Would you please copy each line below that includes the string "repository"?

| GIVEN RECORDS |
══════════════════════════════

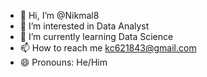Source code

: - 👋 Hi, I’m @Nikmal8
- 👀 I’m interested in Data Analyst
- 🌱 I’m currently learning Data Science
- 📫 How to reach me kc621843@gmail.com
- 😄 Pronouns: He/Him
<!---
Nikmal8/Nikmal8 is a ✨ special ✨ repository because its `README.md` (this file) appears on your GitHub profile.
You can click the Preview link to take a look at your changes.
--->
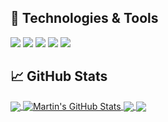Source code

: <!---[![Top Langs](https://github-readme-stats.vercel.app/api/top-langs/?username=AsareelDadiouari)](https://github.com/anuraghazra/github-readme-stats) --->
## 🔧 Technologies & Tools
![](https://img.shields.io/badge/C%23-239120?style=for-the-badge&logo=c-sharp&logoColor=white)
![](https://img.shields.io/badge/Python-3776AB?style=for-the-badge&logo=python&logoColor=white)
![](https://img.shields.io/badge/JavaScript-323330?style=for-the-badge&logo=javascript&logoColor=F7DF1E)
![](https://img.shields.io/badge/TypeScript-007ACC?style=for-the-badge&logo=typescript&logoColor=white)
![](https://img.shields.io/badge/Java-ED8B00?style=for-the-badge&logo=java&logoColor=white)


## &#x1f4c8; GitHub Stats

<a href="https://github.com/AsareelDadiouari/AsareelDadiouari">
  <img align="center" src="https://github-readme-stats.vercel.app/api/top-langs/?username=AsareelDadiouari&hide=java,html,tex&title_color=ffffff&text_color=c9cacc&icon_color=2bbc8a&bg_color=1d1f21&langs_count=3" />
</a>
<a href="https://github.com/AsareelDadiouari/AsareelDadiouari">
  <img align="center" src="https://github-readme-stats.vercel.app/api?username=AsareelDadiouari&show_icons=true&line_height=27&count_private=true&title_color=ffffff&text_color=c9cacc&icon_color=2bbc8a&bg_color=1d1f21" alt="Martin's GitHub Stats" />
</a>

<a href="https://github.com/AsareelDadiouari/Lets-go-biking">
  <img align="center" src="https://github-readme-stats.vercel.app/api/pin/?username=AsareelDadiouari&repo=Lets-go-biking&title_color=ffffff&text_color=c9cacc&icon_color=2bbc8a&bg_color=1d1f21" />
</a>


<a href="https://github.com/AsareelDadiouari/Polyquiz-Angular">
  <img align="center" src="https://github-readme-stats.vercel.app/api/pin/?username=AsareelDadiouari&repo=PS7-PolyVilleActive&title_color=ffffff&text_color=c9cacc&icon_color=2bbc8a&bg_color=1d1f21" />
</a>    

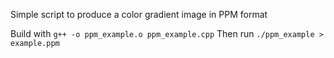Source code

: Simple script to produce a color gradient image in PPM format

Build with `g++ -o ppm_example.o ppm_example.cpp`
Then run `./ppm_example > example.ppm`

══════════════════════════════

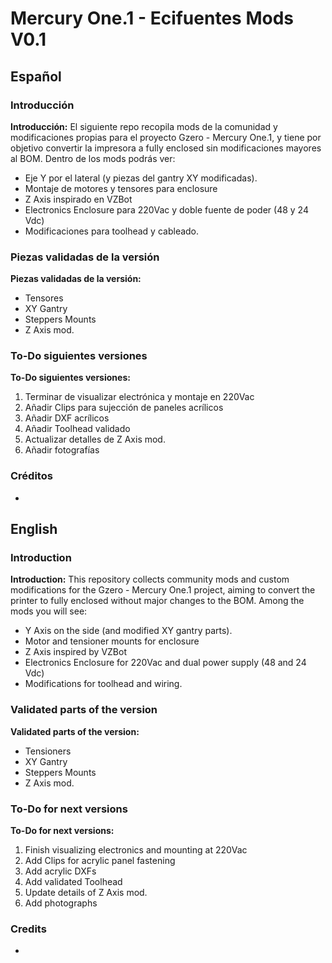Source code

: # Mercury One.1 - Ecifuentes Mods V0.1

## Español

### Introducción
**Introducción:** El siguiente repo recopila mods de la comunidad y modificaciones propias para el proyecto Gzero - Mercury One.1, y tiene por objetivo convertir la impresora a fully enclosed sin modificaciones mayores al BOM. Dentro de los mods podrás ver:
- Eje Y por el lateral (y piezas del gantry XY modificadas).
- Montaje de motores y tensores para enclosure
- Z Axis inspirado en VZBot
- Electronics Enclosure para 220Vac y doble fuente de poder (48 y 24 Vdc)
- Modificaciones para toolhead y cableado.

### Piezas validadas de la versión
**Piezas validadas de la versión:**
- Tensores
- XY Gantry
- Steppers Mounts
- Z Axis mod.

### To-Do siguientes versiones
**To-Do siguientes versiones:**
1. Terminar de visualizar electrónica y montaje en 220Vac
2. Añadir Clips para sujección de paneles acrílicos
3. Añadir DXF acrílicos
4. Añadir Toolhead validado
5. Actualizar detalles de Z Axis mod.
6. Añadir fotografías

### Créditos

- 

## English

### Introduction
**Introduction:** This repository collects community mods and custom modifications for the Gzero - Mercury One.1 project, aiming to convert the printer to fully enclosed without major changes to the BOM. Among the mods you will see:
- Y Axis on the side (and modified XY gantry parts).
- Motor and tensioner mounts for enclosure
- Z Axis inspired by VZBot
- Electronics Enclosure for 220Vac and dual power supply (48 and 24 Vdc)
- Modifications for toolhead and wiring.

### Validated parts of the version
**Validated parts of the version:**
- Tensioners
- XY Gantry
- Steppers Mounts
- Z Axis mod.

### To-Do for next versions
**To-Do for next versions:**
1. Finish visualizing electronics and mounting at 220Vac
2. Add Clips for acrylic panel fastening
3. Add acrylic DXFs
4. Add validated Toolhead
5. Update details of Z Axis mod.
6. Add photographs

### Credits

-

══════════════════════════════

| ANSWER TO THE EXERCISE |
Nikmal8/Nikmal8 is a ✨ special ✨ repository because its `README.md` (this file) appears on your GitHub profile.
**Introduction:** This repository collects community mods and custom modifications for the Gzero - Mercury One.1 project, aiming to convert the printer to fully enclosed without major changes to the BOM. Among the mods you will see:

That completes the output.